Feature Flag(Feature Toggle) — 新しいコードをデプロイせずに関数を条件付きで有効化します。Feature Flagはコード内のチェックです:if (featureFlag.isEnabled()) { /* 新しいコード */ } else { /* 古いコード */ }。フラグはLaunchDarkly、Split.io、Firebase Remote Configなどのサービスを通じて管理されます。Feature Flagsにより、機能がユーザーに公開準備できていなくても、開発者はコードをmainにマージできます。

LaunchDarkly — 最も人気のあるFeature Flags管理プラットフォーム。LaunchDarklyはiOS、Android、Flutter、React Native向けのSDKを提供します。特定のユーザー、セグメント、地域、または視聴者の割合に対して機能を有効にできます。Feature Flagsはkill switchとしても使用され、アプリの新バージョンをリリースせずに問題のある機能を即座に無効化できます。

よくある質問

初心者はどのCI/CDシステムから始めるべきですか?

コードがGitHubにある場合はGitHub Actionsから始めましょう。Actionsはパブリックリポジトリでは無料で、AndroidとiOS(macOSランナー)の組み込みサポートがあり、既製アクションの豊富なエコシステムがあります。モバイル特化の場合はBitriseを選びましょう。

iOS CI/CDには独自のMacが必要ですか?

いいえ、CIサービス(GitHub Actions、Bitrise、CircleCI)はmacOSランナーを提供します。使用時間に応じて課金されます。ローカルでのFastlaneデバッグにはMacが必要ですが、CIはクラウドで実行できます。
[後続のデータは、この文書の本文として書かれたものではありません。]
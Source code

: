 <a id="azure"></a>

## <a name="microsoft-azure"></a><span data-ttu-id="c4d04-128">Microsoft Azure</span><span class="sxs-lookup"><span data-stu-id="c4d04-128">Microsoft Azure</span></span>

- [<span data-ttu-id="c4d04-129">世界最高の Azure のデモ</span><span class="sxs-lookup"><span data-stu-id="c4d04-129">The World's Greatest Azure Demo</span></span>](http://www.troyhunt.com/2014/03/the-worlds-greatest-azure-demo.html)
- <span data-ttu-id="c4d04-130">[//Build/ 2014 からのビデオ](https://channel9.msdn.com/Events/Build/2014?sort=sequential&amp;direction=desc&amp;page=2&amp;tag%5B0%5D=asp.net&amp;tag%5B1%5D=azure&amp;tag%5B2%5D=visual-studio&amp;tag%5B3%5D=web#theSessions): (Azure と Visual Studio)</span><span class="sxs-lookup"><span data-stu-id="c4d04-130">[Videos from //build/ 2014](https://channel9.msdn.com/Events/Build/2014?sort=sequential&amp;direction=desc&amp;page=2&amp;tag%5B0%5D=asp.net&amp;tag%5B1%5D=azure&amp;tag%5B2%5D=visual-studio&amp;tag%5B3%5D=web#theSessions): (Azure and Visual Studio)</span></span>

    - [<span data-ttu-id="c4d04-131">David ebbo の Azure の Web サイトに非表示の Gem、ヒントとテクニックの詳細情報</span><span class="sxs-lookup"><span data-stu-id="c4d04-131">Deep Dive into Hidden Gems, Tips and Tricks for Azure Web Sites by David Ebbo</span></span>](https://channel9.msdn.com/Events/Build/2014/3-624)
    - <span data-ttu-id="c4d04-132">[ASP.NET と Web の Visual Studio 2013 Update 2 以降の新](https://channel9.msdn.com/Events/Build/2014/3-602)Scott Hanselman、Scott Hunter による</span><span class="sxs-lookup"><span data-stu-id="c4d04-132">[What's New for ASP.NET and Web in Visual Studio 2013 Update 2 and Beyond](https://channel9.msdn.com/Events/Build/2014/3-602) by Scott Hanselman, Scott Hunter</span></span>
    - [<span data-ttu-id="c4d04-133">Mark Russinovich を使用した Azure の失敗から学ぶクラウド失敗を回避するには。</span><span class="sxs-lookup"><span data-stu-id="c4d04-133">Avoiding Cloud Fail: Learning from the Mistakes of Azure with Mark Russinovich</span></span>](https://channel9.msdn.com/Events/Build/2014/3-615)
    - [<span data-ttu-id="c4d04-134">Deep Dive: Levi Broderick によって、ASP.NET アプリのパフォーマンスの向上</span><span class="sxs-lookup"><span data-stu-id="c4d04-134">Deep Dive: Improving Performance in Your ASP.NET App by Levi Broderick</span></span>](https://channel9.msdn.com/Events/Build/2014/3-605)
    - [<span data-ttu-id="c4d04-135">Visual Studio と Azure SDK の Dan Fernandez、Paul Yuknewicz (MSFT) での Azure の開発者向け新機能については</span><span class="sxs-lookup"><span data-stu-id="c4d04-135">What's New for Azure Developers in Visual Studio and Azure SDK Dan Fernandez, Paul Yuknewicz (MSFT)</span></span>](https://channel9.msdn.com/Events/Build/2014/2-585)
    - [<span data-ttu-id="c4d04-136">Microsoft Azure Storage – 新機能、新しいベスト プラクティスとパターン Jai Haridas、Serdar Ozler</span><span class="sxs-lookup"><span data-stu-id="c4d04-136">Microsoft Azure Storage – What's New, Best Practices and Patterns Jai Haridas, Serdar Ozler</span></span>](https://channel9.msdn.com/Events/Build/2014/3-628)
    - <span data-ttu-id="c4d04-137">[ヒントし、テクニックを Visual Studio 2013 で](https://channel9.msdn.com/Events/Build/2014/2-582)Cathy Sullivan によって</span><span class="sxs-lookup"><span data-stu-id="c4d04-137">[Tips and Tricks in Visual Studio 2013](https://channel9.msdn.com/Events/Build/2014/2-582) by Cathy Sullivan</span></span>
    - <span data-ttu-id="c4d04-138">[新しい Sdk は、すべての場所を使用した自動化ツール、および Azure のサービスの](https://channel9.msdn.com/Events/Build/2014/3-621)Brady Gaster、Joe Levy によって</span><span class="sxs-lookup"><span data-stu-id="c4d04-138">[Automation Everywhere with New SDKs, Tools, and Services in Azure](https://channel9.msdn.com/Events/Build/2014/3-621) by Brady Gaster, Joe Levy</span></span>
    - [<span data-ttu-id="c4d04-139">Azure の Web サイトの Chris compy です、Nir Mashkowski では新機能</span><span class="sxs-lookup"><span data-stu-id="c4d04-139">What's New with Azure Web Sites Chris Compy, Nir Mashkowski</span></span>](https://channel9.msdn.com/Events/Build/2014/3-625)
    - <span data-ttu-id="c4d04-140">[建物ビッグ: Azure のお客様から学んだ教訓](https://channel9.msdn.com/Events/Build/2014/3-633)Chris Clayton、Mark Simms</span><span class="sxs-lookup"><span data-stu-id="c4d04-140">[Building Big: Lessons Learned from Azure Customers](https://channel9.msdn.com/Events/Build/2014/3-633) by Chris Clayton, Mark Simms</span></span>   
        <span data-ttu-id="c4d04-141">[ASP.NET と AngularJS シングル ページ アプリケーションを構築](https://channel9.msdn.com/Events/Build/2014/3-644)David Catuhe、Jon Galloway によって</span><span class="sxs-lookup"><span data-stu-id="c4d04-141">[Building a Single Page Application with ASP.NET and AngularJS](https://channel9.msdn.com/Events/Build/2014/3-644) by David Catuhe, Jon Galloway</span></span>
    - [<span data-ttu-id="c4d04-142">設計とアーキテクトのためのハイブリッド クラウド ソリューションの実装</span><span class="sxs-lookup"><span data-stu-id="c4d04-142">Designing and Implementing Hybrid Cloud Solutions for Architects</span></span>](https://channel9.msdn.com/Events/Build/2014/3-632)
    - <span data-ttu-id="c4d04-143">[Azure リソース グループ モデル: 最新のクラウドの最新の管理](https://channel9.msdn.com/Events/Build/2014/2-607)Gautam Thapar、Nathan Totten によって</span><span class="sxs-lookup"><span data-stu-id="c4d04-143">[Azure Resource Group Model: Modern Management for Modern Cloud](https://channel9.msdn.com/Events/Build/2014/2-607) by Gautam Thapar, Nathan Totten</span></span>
Canary ReleaseとA/Bテストの違いは?

Canary Release — 安定性確認のために一部のユーザーに新バージョンを展開。A/Bテスト — 1つの機能の2つのバリアントを比較して最適な方を選択。Canaryは信頼性、A/Bはコンバージョンに関するものです。

Fastlaneは必須ですか?

Fastlaneは必須ではありませんが、強く推奨されます。Fastlaneなしでは、手動でxcodebuildを実行し、証明書を管理し、Webインターフェースを介してビルドをアップロードする必要があります。Fastlaneはこれらすべてのタスクを1つのコマンドで自動化します。

FastlaneのMatchとは?

Matchは、iOSのCode Signing証明書を管理するためのFastlaneツールです。Matchは証明書とプロビジョニングプロファイルを暗号化されたGitリポジトリに保存し、すべての開発者とCIサーバー間で同期します。

まとめ

  • CI/CD — アプリの自動ビルド、テスト、配信。あらゆるチームに不可欠な標準。
  • GitHub Actions — GitHubプロジェクト向け汎用CI/CD。Bitrise — モバイル特化。
  • Fastlane — モバイルビルド自動化ツール:コード署名、スクリーンショット、公開。
  • Build Pipeline — ステップの連鎖:リンティング → 単体テスト → ビルド → UIテスト → リリース。
  • Canary Release — 1〜5%のユーザーに展開。Feature Flags — デプロイなしで機能を有効化。
  • Feature Flags — LaunchDarkly / Firebase Remote Configによる実行時機能管理。
  • CI/CD自動化によりリリース時間が週単位から時間単位に短縮され、人為的エラーを最小化。